WHAT THE TASK REQUIRES -
A word-for-word restatement of all the records is the required answer.

DATA PROVIDED -
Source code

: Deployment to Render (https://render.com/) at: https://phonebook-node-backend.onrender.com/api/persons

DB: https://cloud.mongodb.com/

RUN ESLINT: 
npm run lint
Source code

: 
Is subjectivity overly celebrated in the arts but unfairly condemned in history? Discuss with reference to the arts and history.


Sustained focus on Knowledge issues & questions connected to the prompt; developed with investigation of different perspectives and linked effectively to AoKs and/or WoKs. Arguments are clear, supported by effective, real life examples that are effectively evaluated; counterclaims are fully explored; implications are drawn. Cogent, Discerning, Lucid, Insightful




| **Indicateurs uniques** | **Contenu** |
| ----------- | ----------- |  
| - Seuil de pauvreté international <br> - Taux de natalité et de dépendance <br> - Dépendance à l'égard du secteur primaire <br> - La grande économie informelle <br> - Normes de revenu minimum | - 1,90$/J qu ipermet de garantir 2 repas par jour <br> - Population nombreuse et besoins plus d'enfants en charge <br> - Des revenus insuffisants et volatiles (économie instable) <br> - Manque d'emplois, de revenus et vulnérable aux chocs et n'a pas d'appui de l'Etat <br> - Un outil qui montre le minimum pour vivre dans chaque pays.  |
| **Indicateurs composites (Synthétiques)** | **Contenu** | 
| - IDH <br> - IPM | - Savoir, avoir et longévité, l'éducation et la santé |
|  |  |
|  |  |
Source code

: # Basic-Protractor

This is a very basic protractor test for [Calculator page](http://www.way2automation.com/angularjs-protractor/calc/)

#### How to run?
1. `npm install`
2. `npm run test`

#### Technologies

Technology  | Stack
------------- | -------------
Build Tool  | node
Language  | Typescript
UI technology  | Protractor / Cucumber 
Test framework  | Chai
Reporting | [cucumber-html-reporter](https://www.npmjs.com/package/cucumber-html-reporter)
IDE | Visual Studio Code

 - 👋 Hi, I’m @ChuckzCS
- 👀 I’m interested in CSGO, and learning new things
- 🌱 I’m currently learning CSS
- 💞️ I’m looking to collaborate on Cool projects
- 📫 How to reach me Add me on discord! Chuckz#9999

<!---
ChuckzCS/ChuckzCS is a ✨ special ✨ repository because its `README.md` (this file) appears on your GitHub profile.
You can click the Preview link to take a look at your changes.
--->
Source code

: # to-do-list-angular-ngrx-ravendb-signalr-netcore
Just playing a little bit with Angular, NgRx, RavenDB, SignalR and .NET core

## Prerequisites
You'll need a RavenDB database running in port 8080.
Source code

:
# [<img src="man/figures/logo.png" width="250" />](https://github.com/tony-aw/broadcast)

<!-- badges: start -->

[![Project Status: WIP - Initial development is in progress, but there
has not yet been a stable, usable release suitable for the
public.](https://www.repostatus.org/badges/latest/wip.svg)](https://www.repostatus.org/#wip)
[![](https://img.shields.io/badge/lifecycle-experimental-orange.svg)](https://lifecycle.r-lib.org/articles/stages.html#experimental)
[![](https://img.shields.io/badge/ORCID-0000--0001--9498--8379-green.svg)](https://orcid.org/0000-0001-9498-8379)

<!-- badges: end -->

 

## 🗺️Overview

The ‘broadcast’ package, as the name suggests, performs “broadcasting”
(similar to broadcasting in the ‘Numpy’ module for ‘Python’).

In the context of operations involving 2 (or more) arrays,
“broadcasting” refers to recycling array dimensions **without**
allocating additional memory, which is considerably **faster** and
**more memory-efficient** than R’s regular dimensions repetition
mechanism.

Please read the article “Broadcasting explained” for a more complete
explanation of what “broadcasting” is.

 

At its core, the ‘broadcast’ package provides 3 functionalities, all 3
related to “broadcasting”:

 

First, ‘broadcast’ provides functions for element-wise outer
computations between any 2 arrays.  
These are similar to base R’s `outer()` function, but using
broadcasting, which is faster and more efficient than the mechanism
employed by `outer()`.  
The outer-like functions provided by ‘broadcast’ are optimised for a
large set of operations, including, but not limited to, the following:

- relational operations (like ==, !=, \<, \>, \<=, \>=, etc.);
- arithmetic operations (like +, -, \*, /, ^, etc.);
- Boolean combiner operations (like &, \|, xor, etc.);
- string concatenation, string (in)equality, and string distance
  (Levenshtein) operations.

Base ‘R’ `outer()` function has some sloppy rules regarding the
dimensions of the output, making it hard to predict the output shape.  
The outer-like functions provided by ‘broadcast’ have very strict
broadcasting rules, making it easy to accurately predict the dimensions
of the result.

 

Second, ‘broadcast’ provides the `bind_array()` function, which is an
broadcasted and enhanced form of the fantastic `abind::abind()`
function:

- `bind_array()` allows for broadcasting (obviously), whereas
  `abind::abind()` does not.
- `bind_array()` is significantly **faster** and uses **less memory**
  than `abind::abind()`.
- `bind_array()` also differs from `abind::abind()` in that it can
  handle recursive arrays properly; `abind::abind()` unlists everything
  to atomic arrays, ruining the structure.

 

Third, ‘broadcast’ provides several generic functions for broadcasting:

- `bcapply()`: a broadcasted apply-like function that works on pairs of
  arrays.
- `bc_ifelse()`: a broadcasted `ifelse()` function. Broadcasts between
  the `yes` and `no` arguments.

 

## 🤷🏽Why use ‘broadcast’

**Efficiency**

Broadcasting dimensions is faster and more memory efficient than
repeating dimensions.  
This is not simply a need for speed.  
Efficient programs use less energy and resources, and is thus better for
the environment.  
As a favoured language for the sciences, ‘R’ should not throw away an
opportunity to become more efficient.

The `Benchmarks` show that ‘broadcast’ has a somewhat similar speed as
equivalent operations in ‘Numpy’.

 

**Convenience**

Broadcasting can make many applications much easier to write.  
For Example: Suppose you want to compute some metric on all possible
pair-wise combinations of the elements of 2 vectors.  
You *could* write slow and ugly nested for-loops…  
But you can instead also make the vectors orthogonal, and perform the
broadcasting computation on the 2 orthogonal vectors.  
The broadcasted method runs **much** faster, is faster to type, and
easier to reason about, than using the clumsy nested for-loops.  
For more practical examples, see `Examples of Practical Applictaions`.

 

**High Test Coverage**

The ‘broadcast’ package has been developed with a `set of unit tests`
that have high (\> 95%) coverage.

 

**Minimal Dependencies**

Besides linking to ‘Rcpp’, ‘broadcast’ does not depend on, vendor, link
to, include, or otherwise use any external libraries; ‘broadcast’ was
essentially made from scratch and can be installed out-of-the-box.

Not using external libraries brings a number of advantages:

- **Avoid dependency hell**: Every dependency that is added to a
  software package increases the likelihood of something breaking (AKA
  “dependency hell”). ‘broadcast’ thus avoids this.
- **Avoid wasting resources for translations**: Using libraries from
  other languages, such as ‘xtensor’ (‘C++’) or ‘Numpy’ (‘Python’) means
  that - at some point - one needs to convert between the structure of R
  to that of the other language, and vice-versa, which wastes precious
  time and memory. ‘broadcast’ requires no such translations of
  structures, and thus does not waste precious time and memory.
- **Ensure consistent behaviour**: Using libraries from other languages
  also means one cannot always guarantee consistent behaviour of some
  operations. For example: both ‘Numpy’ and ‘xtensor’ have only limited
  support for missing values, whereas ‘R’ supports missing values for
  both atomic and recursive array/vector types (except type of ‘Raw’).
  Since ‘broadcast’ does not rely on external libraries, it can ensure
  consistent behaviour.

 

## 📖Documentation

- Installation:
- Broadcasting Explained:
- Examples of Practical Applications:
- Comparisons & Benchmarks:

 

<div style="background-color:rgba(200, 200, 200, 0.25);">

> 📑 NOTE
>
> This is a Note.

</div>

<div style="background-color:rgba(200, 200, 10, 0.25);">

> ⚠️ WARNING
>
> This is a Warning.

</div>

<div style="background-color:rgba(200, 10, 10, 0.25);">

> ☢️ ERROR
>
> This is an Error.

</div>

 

RESPONSE BOX -
Source code

: Deployment to Render (https://render.com/) at: https://phonebook-node-backend.onrender.com/api/persons

DB: https://cloud.mongodb.com/

RUN ESLINT: 
npm run lint
Source code

: 
Is subjectivity overly celebrated in the arts but unfairly condemned in history? Discuss with reference to the arts and history.


Sustained focus on Knowledge issues & questions connected to the prompt; developed with investigation of different perspectives and linked effectively to AoKs and/or WoKs. Arguments are clear, supported by effective, real life examples that are effectively evaluated; counterclaims are fully explored; implications are drawn. Cogent, Discerning, Lucid, Insightful




| **Indicateurs uniques** | **Contenu** |
| ----------- | ----------- |  
| - Seuil de pauvreté international <br> - Taux de natalité et de dépendance <br> - Dépendance à l'égard du secteur primaire <br> - La grande économie informelle <br> - Normes de revenu minimum | - 1,90$/J qu ipermet de garantir 2 repas par jour <br> - Population nombreuse et besoins plus d'enfants en charge <br> - Des revenus insuffisants et volatiles (économie instable) <br> - Manque d'emplois, de revenus et vulnérable aux chocs et n'a pas d'appui de l'Etat <br> - Un outil qui montre le minimum pour vivre dans chaque pays.  |
| **Indicateurs composites (Synthétiques)** | **Contenu** | 
| - IDH <br> - IPM | - Savoir, avoir et longévité, l'éducation et la santé |
|  |  |
|  |  |
Source code

: # Basic-Protractor

This is a very basic protractor test for [Calculator page](http://www.way2automation.com/angularjs-protractor/calc/)

#### How to run?
1. `npm install`
2. `npm run test`

#### Technologies

Technology  | Stack
------------- | -------------
Build Tool  | node
Language  | Typescript
UI technology  | Protractor / Cucumber 
Test framework  | Chai
Reporting | [cucumber-html-reporter](https://www.npmjs.com/package/cucumber-html-reporter)
IDE | Visual Studio Code

 - 👋 Hi, I’m @ChuckzCS
- 👀 I’m interested in CSGO, and learning new things
- 🌱 I’m currently learning CSS
- 💞️ I’m looking to collaborate on Cool projects
- 📫 How to reach me Add me on discord! Chuckz#9999

<!---
ChuckzCS/ChuckzCS is a ✨ special ✨ repository because its `README.md` (this file) appears on your GitHub profile.
You can click the Preview link to take a look at your changes.
--->
Source code

: # to-do-list-angular-ngrx-ravendb-signalr-netcore
Just playing a little bit with Angular, NgRx, RavenDB, SignalR and .NET core

## Prerequisites
You'll need a RavenDB database running in port 8080.
Source code

:
# [<img src="man/figures/logo.png" width="250" />](https://github.com/tony-aw/broadcast)

<!-- badges: start -->

[![Project Status: WIP - Initial development is in progress, but there
has not yet been a stable, usable release suitable for the
public.](https://www.repostatus.org/badges/latest/wip.svg)](https://www.repostatus.org/#wip)
[![](https://img.shields.io/badge/lifecycle-experimental-orange.svg)](https://lifecycle.r-lib.org/articles/stages.html#experimental)
[![](https://img.shields.io/badge/ORCID-0000--0001--9498--8379-green.svg)](https://orcid.org/0000-0001-9498-8379)

<!-- badges: end -->

 

## 🗺️Overview

The ‘broadcast’ package, as the name suggests, performs “broadcasting”
(similar to broadcasting in the ‘Numpy’ module for ‘Python’).

In the context of operations involving 2 (or more) arrays,
“broadcasting” refers to recycling array dimensions **without**
allocating additional memory, which is considerably **faster** and
**more memory-efficient** than R’s regular dimensions repetition
mechanism.

Please read the article “Broadcasting explained” for a more complete
explanation of what “broadcasting” is.

 

At its core, the ‘broadcast’ package provides 3 functionalities, all 3
related to “broadcasting”:

 

First, ‘broadcast’ provides functions for element-wise outer
computations between any 2 arrays.  
These are similar to base R’s `outer()` function, but using
broadcasting, which is faster and more efficient than the mechanism
employed by `outer()`.  
The outer-like functions provided by ‘broadcast’ are optimised for a
large set of operations, including, but not limited to, the following:

- relational operations (like ==, !=, \<, \>, \<=, \>=, etc.);
- arithmetic operations (like +, -, \*, /, ^, etc.);
- Boolean combiner operations (like &, \|, xor, etc.);
- string concatenation, string (in)equality, and string distance
  (Levenshtein) operations.

Base ‘R’ `outer()` function has some sloppy rules regarding the
dimensions of the output, making it hard to predict the output shape.  
The outer-like functions provided by ‘broadcast’ have very strict
broadcasting rules, making it easy to accurately predict the dimensions
of the result.

 

Second, ‘broadcast’ provides the `bind_array()` function, which is an
broadcasted and enhanced form of the fantastic `abind::abind()`
function:

- `bind_array()` allows for broadcasting (obviously), whereas
  `abind::abind()` does not.
- `bind_array()` is significantly **faster** and uses **less memory**
  than `abind::abind()`.
- `bind_array()` also differs from `abind::abind()` in that it can
  handle recursive arrays properly; `abind::abind()` unlists everything
  to atomic arrays, ruining the structure.

 

Third, ‘broadcast’ provides several generic functions for broadcasting:

- `bcapply()`: a broadcasted apply-like function that works on pairs of
  arrays.
- `bc_ifelse()`: a broadcasted `ifelse()` function. Broadcasts between
  the `yes` and `no` arguments.

 

## 🤷🏽Why use ‘broadcast’

**Efficiency**

Broadcasting dimensions is faster and more memory efficient than
repeating dimensions.  
This is not simply a need for speed.  
Efficient programs use less energy and resources, and is thus better for
the environment.  
As a favoured language for the sciences, ‘R’ should not throw away an
opportunity to become more efficient.

The `Benchmarks` show that ‘broadcast’ has a somewhat similar speed as
equivalent operations in ‘Numpy’.

 

**Convenience**

Broadcasting can make many applications much easier to write.  
For Example: Suppose you want to compute some metric on all possible
pair-wise combinations of the elements of 2 vectors.  
You *could* write slow and ugly nested for-loops…  
But you can instead also make the vectors orthogonal, and perform the
broadcasting computation on the 2 orthogonal vectors.  
The broadcasted method runs **much** faster, is faster to type, and
easier to reason about, than using the clumsy nested for-loops.  
For more practical examples, see `Examples of Practical Applictaions`.

 

**High Test Coverage**

The ‘broadcast’ package has been developed with a `set of unit tests`
that have high (\> 95%) coverage.

 

**Minimal Dependencies**

Besides linking to ‘Rcpp’, ‘broadcast’ does not depend on, vendor, link
to, include, or otherwise use any external libraries; ‘broadcast’ was
essentially made from scratch and can be installed out-of-the-box.

Not using external libraries brings a number of advantages:

- **Avoid dependency hell**: Every dependency that is added to a
  software package increases the likelihood of something breaking (AKA
  “dependency hell”). ‘broadcast’ thus avoids this.
- **Avoid wasting resources for translations**: Using libraries from
  other languages, such as ‘xtensor’ (‘C++’) or ‘Numpy’ (‘Python’) means
  that - at some point - one needs to convert between the structure of R
  to that of the other language, and vice-versa, which wastes precious
  time and memory. ‘broadcast’ requires no such translations of
  structures, and thus does not waste precious time and memory.
- **Ensure consistent behaviour**: Using libraries from other languages
  also means one cannot always guarantee consistent behaviour of some
  operations. For example: both ‘Numpy’ and ‘xtensor’ have only limited
  support for missing values, whereas ‘R’ supports missing values for
  both atomic and recursive array/vector types (except type of ‘Raw’).
  Since ‘broadcast’ does not rely on external libraries, it can ensure
  consistent behaviour.

 

## 📖Documentation

- Installation:
- Broadcasting Explained:
- Examples of Practical Applications:
- Comparisons & Benchmarks:

 

<div style="background-color:rgba(200, 200, 200, 0.25);">

> 📑 NOTE
>
> This is a Note.

</div>

<div style="background-color:rgba(200, 200, 10, 0.25);">

> ⚠️ WARNING
>
> This is a Warning.

</div>

<div style="background-color:rgba(200, 10, 10, 0.25);">

> ☢️ ERROR
>
> This is an Error.

</div>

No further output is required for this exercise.